Saved entries:
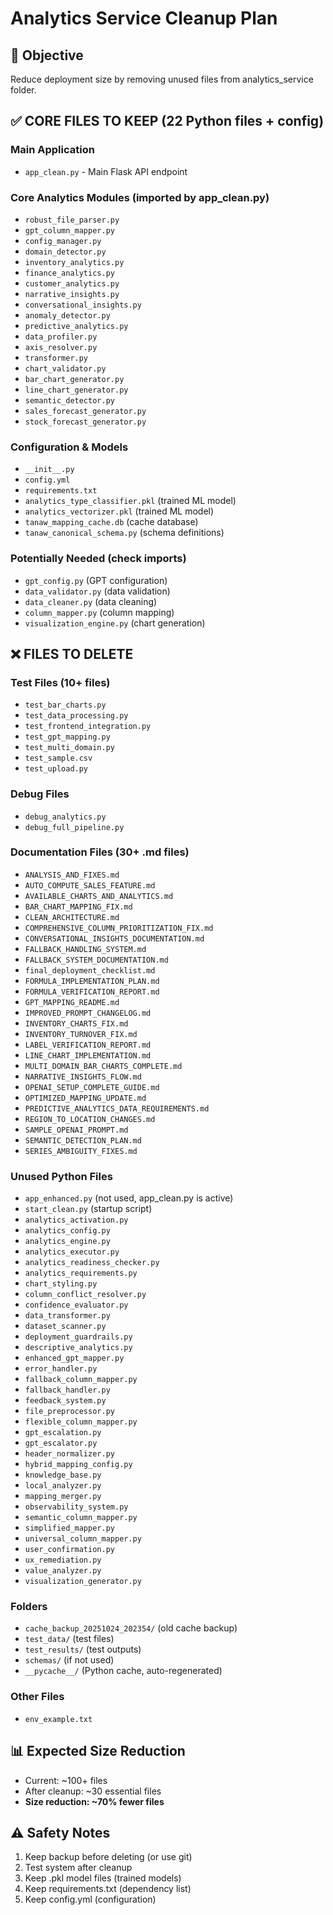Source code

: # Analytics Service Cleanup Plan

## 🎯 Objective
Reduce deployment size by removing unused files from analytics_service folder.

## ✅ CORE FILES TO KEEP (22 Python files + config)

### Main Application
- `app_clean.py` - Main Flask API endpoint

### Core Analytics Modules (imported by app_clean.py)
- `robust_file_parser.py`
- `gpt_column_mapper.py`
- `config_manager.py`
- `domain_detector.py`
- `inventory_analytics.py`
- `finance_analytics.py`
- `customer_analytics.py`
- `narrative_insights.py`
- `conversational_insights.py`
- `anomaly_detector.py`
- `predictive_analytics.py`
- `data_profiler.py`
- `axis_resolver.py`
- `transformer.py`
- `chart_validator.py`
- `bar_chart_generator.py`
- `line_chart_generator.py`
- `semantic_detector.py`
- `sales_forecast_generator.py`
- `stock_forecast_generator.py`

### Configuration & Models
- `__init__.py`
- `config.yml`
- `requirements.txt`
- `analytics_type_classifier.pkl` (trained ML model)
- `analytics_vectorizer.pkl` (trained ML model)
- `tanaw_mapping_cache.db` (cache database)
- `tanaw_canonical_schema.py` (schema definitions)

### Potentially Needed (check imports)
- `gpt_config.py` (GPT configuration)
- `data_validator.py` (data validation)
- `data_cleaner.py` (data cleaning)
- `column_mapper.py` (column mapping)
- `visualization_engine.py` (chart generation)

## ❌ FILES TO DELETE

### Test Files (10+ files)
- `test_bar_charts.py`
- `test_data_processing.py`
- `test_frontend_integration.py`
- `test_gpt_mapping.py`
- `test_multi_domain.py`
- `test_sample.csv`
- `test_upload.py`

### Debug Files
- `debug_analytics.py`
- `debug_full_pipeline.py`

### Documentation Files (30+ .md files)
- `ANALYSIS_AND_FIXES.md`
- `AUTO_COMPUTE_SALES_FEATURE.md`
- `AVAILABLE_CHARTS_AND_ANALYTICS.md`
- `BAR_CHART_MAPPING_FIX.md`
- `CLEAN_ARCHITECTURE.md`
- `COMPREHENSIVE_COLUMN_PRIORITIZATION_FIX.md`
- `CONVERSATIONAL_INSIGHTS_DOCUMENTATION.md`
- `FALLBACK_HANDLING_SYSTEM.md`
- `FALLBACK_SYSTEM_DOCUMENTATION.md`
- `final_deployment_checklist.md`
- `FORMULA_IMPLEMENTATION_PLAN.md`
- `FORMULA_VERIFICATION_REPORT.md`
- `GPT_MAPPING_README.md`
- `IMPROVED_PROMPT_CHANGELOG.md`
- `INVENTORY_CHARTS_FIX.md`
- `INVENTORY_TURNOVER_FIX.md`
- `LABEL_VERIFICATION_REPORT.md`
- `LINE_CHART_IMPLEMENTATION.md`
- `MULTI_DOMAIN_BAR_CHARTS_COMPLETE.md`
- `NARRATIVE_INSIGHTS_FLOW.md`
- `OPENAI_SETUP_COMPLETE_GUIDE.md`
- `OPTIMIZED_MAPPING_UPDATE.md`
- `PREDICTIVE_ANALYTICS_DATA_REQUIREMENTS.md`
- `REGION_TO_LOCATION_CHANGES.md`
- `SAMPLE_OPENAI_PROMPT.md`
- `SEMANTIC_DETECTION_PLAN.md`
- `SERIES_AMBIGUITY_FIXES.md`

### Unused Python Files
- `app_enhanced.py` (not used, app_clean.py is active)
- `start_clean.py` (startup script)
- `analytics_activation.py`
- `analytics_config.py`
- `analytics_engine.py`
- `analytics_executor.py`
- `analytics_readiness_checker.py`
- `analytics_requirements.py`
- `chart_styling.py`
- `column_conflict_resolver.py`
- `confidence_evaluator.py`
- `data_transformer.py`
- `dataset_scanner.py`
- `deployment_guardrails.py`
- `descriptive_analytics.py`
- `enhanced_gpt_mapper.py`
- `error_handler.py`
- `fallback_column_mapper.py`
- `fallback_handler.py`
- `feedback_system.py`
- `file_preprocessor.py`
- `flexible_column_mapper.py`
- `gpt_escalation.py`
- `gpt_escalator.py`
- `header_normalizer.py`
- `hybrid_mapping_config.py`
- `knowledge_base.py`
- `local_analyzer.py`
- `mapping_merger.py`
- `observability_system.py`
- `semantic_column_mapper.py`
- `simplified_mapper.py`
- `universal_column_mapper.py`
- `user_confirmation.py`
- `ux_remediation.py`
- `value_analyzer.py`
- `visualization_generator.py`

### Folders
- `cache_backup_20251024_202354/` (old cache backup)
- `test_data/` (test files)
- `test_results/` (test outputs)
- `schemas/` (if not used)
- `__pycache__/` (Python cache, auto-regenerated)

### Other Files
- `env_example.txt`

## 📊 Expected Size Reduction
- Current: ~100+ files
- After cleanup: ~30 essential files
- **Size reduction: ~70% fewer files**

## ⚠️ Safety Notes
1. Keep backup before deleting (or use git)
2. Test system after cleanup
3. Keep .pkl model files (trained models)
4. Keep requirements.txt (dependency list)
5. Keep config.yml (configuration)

- PROBLEM REQUIREMENTS: An exact copy of the entries above is needed, with the pictures removed.

- COMPLETED EXERCISE:
Source code

: # Analytics Service Cleanup Plan

## 🎯 Objective
Reduce deployment size by removing unused files from analytics_service folder.

## ✅ CORE FILES TO KEEP (22 Python files + config)

### Main Application
- `app_clean.py` - Main Flask API endpoint

### Core Analytics Modules (imported by app_clean.py)
- `robust_file_parser.py`
- `gpt_column_mapper.py`
- `config_manager.py`
- `domain_detector.py`
- `inventory_analytics.py`
- `finance_analytics.py`
- `customer_analytics.py`
- `narrative_insights.py`
- `conversational_insights.py`
- `anomaly_detector.py`
- `predictive_analytics.py`
- `data_profiler.py`
- `axis_resolver.py`
- `transformer.py`
- `chart_validator.py`
- `bar_chart_generator.py`
- `line_chart_generator.py`
- `semantic_detector.py`
- `sales_forecast_generator.py`
- `stock_forecast_generator.py`

### Configuration & Models
- `__init__.py`
- `config.yml`
- `requirements.txt`
- `analytics_type_classifier.pkl` (trained ML model)
- `analytics_vectorizer.pkl` (trained ML model)
- `tanaw_mapping_cache.db` (cache database)
- `tanaw_canonical_schema.py` (schema definitions)

### Potentially Needed (check imports)
- `gpt_config.py` (GPT configuration)
- `data_validator.py` (data validation)
- `data_cleaner.py` (data cleaning)
- `column_mapper.py` (column mapping)
- `visualization_engine.py` (chart generation)

## ❌ FILES TO DELETE

### Test Files (10+ files)
- `test_bar_charts.py`
- `test_data_processing.py`
- `test_frontend_integration.py`
- `test_gpt_mapping.py`
- `test_multi_domain.py`
- `test_sample.csv`
- `test_upload.py`

### Debug Files
- `debug_analytics.py`
- `debug_full_pipeline.py`

### Documentation Files (30+ .md files)
- `ANALYSIS_AND_FIXES.md`
- `AUTO_COMPUTE_SALES_FEATURE.md`
- `AVAILABLE_CHARTS_AND_ANALYTICS.md`
- `BAR_CHART_MAPPING_FIX.md`
- `CLEAN_ARCHITECTURE.md`
- `COMPREHENSIVE_COLUMN_PRIORITIZATION_FIX.md`
- `CONVERSATIONAL_INSIGHTS_DOCUMENTATION.md`
- `FALLBACK_HANDLING_SYSTEM.md`
- `FALLBACK_SYSTEM_DOCUMENTATION.md`
- `final_deployment_checklist.md`
- `FORMULA_IMPLEMENTATION_PLAN.md`
- `FORMULA_VERIFICATION_REPORT.md`
- `GPT_MAPPING_README.md`
- `IMPROVED_PROMPT_CHANGELOG.md`
- `INVENTORY_CHARTS_FIX.md`
- `INVENTORY_TURNOVER_FIX.md`
- `LABEL_VERIFICATION_REPORT.md`
- `LINE_CHART_IMPLEMENTATION.md`
- `MULTI_DOMAIN_BAR_CHARTS_COMPLETE.md`
- `NARRATIVE_INSIGHTS_FLOW.md`
- `OPENAI_SETUP_COMPLETE_GUIDE.md`
- `OPTIMIZED_MAPPING_UPDATE.md`
- `PREDICTIVE_ANALYTICS_DATA_REQUIREMENTS.md`
- `REGION_TO_LOCATION_CHANGES.md`
- `SAMPLE_OPENAI_PROMPT.md`
- `SEMANTIC_DETECTION_PLAN.md`
- `SERIES_AMBIGUITY_FIXES.md`

### Unused Python Files
- `app_enhanced.py` (not used, app_clean.py is active)
- `start_clean.py` (startup script)
- `analytics_activation.py`
- `analytics_config.py`
- `analytics_engine.py`
- `analytics_executor.py`
- `analytics_readiness_checker.py`
- `analytics_requirements.py`
- `chart_styling.py`
- `column_conflict_resolver.py`
- `confidence_evaluator.py`
- `data_transformer.py`
- `dataset_scanner.py`
- `deployment_guardrails.py`
- `descriptive_analytics.py`
- `enhanced_gpt_mapper.py`
- `error_handler.py`
- `fallback_column_mapper.py`
- `fallback_handler.py`
- `feedback_system.py`
- `file_preprocessor.py`
- `flexible_column_mapper.py`
- `gpt_escalation.py`
- `gpt_escalator.py`
- `header_normalizer.py`
- `hybrid_mapping_config.py`
- `knowledge_base.py`
- `local_analyzer.py`
- `mapping_merger.py`
- `observability_system.py`
- `semantic_column_mapper.py`
- `simplified_mapper.py`
- `universal_column_mapper.py`
- `user_confirmation.py`
- `ux_remediation.py`
- `value_analyzer.py`
- `visualization_generator.py`

### Folders
- `cache_backup_20251024_202354/` (old cache backup)
- `test_data/` (test files)
- `test_results/` (test outputs)
- `schemas/` (if not used)
- `__pycache__/` (Python cache, auto-regenerated)

### Other Files
- `env_example.txt`

## 📊 Expected Size Reduction
- Current: ~100+ files
- After cleanup: ~30 essential files
- **Size reduction: ~70% fewer files**

## ⚠️ Safety Notes
1. Keep backup before deleting (or use git)
2. Test system after cleanup
3. Keep .pkl model files (trained models)
4. Keep requirements.txt (dependency list)
5. Keep config.yml (configuration)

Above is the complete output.